## What you need to do:
Output every record word for word.
....................
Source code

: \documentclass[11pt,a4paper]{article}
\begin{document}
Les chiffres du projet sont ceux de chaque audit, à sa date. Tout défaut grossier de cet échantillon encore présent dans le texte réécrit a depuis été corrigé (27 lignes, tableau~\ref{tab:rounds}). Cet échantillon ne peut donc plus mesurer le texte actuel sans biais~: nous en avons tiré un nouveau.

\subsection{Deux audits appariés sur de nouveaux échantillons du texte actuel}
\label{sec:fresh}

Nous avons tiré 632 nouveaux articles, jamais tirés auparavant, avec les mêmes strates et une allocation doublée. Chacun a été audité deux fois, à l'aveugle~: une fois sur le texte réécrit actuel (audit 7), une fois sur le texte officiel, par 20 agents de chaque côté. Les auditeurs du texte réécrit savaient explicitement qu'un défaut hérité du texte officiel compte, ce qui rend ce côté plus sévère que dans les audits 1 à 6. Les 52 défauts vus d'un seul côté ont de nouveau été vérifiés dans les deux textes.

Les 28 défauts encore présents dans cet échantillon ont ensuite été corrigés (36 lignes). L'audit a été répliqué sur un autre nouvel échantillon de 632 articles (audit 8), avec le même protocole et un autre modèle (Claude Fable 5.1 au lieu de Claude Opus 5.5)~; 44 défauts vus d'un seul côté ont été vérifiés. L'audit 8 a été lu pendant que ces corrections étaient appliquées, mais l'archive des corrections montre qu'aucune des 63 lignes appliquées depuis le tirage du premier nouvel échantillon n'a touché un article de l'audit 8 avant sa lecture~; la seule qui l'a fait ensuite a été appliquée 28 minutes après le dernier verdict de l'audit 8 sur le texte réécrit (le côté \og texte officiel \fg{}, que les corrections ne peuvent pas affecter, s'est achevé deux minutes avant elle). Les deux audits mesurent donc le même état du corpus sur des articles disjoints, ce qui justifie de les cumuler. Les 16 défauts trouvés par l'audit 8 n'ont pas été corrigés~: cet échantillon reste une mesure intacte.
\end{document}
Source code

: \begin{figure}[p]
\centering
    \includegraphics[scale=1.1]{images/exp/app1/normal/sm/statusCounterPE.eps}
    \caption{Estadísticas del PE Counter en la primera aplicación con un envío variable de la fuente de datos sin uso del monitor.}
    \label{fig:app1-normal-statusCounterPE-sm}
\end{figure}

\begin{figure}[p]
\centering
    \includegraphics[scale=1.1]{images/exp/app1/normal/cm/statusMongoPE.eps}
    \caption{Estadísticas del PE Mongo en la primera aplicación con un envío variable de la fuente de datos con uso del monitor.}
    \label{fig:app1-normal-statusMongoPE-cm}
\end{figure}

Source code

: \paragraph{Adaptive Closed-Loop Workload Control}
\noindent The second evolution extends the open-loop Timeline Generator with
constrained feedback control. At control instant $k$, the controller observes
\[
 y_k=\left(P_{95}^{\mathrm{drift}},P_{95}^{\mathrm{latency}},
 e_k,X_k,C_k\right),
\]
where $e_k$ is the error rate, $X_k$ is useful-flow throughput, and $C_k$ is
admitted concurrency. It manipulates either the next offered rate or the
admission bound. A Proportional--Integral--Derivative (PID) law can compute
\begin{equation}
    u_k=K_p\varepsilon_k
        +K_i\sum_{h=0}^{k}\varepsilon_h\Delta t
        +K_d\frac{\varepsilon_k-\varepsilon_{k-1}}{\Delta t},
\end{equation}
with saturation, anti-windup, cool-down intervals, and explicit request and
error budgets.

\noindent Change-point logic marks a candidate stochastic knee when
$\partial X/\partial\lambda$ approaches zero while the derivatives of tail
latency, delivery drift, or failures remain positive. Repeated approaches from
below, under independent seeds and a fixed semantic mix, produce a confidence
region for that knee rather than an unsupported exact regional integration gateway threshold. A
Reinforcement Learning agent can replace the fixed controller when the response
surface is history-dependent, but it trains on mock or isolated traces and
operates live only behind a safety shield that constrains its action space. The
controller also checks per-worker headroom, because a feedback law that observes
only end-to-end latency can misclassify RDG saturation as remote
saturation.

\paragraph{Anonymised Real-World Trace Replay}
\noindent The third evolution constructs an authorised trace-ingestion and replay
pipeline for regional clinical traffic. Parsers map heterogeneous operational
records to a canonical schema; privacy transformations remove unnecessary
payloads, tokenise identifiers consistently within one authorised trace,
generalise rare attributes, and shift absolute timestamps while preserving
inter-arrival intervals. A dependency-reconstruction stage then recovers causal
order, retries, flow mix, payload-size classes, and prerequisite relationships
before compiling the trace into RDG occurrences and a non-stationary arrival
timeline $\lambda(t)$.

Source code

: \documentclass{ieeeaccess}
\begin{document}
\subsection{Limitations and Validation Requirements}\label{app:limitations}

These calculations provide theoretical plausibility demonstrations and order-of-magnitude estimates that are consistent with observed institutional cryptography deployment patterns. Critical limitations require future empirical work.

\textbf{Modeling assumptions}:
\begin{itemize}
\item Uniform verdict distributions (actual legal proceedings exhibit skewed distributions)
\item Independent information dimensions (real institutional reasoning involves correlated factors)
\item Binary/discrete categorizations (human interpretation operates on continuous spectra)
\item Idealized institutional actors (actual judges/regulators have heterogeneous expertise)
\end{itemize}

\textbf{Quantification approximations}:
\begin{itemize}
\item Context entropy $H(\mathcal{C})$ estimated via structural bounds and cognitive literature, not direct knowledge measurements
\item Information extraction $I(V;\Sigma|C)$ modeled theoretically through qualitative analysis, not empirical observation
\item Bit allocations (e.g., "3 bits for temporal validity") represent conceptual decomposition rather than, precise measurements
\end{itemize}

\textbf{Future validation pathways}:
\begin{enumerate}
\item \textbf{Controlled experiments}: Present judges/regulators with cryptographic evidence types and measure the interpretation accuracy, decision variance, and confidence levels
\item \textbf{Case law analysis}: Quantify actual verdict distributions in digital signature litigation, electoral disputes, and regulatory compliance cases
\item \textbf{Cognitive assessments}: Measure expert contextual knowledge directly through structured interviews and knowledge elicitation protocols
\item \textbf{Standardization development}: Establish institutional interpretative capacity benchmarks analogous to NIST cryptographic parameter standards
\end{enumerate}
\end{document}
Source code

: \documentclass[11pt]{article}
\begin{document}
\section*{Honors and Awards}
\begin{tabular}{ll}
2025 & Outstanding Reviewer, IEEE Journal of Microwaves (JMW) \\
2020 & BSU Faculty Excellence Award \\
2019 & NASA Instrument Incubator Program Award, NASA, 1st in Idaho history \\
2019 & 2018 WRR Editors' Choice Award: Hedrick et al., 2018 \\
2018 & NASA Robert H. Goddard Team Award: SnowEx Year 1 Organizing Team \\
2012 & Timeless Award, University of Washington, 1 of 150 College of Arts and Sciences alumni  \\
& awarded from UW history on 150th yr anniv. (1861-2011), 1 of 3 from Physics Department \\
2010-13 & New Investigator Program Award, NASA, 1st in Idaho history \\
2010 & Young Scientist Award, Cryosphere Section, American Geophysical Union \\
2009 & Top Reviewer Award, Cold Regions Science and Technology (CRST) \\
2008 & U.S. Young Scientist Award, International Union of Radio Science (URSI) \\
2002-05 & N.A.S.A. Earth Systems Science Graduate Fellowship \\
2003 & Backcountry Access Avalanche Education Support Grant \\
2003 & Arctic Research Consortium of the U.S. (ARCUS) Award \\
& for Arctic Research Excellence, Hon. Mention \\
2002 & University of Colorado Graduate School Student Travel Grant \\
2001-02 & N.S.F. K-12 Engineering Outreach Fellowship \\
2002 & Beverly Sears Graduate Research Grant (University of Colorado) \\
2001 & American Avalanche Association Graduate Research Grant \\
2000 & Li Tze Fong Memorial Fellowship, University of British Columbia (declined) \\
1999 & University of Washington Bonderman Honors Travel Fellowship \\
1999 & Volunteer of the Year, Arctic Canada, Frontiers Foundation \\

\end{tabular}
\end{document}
....................
## Your solution:
Source code

: \documentclass[11pt,a4paper]{article}
\begin{document}
Les chiffres du projet sont ceux de chaque audit, à sa date. Tout défaut grossier de cet échantillon encore présent dans le texte réécrit a depuis été corrigé (27 lignes, tableau~\ref{tab:rounds}). Cet échantillon ne peut donc plus mesurer le texte actuel sans biais~: nous en avons tiré un nouveau.

\subsection{Deux audits appariés sur de nouveaux échantillons du texte actuel}
\label{sec:fresh}

Nous avons tiré 632 nouveaux articles, jamais tirés auparavant, avec les mêmes strates et une allocation doublée. Chacun a été audité deux fois, à l'aveugle~: une fois sur le texte réécrit actuel (audit 7), une fois sur le texte officiel, par 20 agents de chaque côté. Les auditeurs du texte réécrit savaient explicitement qu'un défaut hérité du texte officiel compte, ce qui rend ce côté plus sévère que dans les audits 1 à 6. Les 52 défauts vus d'un seul côté ont de nouveau été vérifiés dans les deux textes.

Les 28 défauts encore présents dans cet échantillon ont ensuite été corrigés (36 lignes). L'audit a été répliqué sur un autre nouvel échantillon de 632 articles (audit 8), avec le même protocole et un autre modèle (Claude Fable 5.1 au lieu de Claude Opus 5.5)~; 44 défauts vus d'un seul côté ont été vérifiés. L'audit 8 a été lu pendant que ces corrections étaient appliquées, mais l'archive des corrections montre qu'aucune des 63 lignes appliquées depuis le tirage du premier nouvel échantillon n'a touché un article de l'audit 8 avant sa lecture~; la seule qui l'a fait ensuite a été appliquée 28 minutes après le dernier verdict de l'audit 8 sur le texte réécrit (le côté \og texte officiel \fg{}, que les corrections ne peuvent pas affecter, s'est achevé deux minutes avant elle). Les deux audits mesurent donc le même état du corpus sur des articles disjoints, ce qui justifie de les cumuler. Les 16 défauts trouvés par l'audit 8 n'ont pas été corrigés~: cet échantillon reste une mesure intacte.
\end{document}
Source code

: \begin{figure}[p]
\centering
    \includegraphics[scale=1.1]{images/exp/app1/normal/sm/statusCounterPE.eps}
    \caption{Estadísticas del PE Counter en la primera aplicación con un envío variable de la fuente de datos sin uso del monitor.}
    \label{fig:app1-normal-statusCounterPE-sm}
\end{figure}

\begin{figure}[p]
\centering
    \includegraphics[scale=1.1]{images/exp/app1/normal/cm/statusMongoPE.eps}
    \caption{Estadísticas del PE Mongo en la primera aplicación con un envío variable de la fuente de datos con uso del monitor.}
    \label{fig:app1-normal-statusMongoPE-cm}
\end{figure}

Source code

: \paragraph{Adaptive Closed-Loop Workload Control}
\noindent The second evolution extends the open-loop Timeline Generator with
constrained feedback control. At control instant $k$, the controller observes
\[
 y_k=\left(P_{95}^{\mathrm{drift}},P_{95}^{\mathrm{latency}},
 e_k,X_k,C_k\right),
\]
where $e_k$ is the error rate, $X_k$ is useful-flow throughput, and $C_k$ is
admitted concurrency. It manipulates either the next offered rate or the
admission bound. A Proportional--Integral--Derivative (PID) law can compute
\begin{equation}
    u_k=K_p\varepsilon_k
        +K_i\sum_{h=0}^{k}\varepsilon_h\Delta t
        +K_d\frac{\varepsilon_k-\varepsilon_{k-1}}{\Delta t},
\end{equation}
with saturation, anti-windup, cool-down intervals, and explicit request and
error budgets.

\noindent Change-point logic marks a candidate stochastic knee when
$\partial X/\partial\lambda$ approaches zero while the derivatives of tail
latency, delivery drift, or failures remain positive. Repeated approaches from
below, under independent seeds and a fixed semantic mix, produce a confidence
region for that knee rather than an unsupported exact regional integration gateway threshold. A
Reinforcement Learning agent can replace the fixed controller when the response
surface is history-dependent, but it trains on mock or isolated traces and
operates live only behind a safety shield that constrains its action space. The
controller also checks per-worker headroom, because a feedback law that observes
only end-to-end latency can misclassify RDG saturation as remote
saturation.

\paragraph{Anonymised Real-World Trace Replay}
\noindent The third evolution constructs an authorised trace-ingestion and replay
pipeline for regional clinical traffic. Parsers map heterogeneous operational
records to a canonical schema; privacy transformations remove unnecessary
payloads, tokenise identifiers consistently within one authorised trace,
generalise rare attributes, and shift absolute timestamps while preserving
inter-arrival intervals. A dependency-reconstruction stage then recovers causal
order, retries, flow mix, payload-size classes, and prerequisite relationships
before compiling the trace into RDG occurrences and a non-stationary arrival
timeline $\lambda(t)$.

Source code

: \documentclass{ieeeaccess}
\begin{document}
\subsection{Limitations and Validation Requirements}\label{app:limitations}

These calculations provide theoretical plausibility demonstrations and order-of-magnitude estimates that are consistent with observed institutional cryptography deployment patterns. Critical limitations require future empirical work.

\textbf{Modeling assumptions}:
\begin{itemize}
\item Uniform verdict distributions (actual legal proceedings exhibit skewed distributions)
\item Independent information dimensions (real institutional reasoning involves correlated factors)
\item Binary/discrete categorizations (human interpretation operates on continuous spectra)
\item Idealized institutional actors (actual judges/regulators have heterogeneous expertise)
\end{itemize}

\textbf{Quantification approximations}:
\begin{itemize}
\item Context entropy $H(\mathcal{C})$ estimated via structural bounds and cognitive literature, not direct knowledge measurements
\item Information extraction $I(V;\Sigma|C)$ modeled theoretically through qualitative analysis, not empirical observation
\item Bit allocations (e.g., "3 bits for temporal validity") represent conceptual decomposition rather than, precise measurements
\end{itemize}

\textbf{Future validation pathways}:
\begin{enumerate}
\item \textbf{Controlled experiments}: Present judges/regulators with cryptographic evidence types and measure the interpretation accuracy, decision variance, and confidence levels
\item \textbf{Case law analysis}: Quantify actual verdict distributions in digital signature litigation, electoral disputes, and regulatory compliance cases
\item \textbf{Cognitive assessments}: Measure expert contextual knowledge directly through structured interviews and knowledge elicitation protocols
\item \textbf{Standardization development}: Establish institutional interpretative capacity benchmarks analogous to NIST cryptographic parameter standards
\end{enumerate}
\end{document}
Source code

: \documentclass[11pt]{article}
\begin{document}
\section*{Honors and Awards}
\begin{tabular}{ll}
2025 & Outstanding Reviewer, IEEE Journal of Microwaves (JMW) \\
2020 & BSU Faculty Excellence Award \\
2019 & NASA Instrument Incubator Program Award, NASA, 1st in Idaho history \\
2019 & 2018 WRR Editors' Choice Award: Hedrick et al., 2018 \\
2018 & NASA Robert H. Goddard Team Award: SnowEx Year 1 Organizing Team \\
2012 & Timeless Award, University of Washington, 1 of 150 College of Arts and Sciences alumni  \\
& awarded from UW history on 150th yr anniv. (1861-2011), 1 of 3 from Physics Department \\
2010-13 & New Investigator Program Award, NASA, 1st in Idaho history \\
2010 & Young Scientist Award, Cryosphere Section, American Geophysical Union \\
2009 & Top Reviewer Award, Cold Regions Science and Technology (CRST) \\
2008 & U.S. Young Scientist Award, International Union of Radio Science (URSI) \\
2002-05 & N.A.S.A. Earth Systems Science Graduate Fellowship \\
2003 & Backcountry Access Avalanche Education Support Grant \\
2003 & Arctic Research Consortium of the U.S. (ARCUS) Award \\
& for Arctic Research Excellence, Hon. Mention \\
2002 & University of Colorado Graduate School Student Travel Grant \\
2001-02 & N.S.F. K-12 Engineering Outreach Fellowship \\
2002 & Beverly Sears Graduate Research Grant (University of Colorado) \\
2001 & American Avalanche Association Graduate Research Grant \\
2000 & Li Tze Fong Memorial Fellowship, University of British Columbia (declined) \\
1999 & University of Washington Bonderman Honors Travel Fellowship \\
1999 & Volunteer of the Year, Arctic Canada, Frontiers Foundation \\

\end{tabular}
\end{document}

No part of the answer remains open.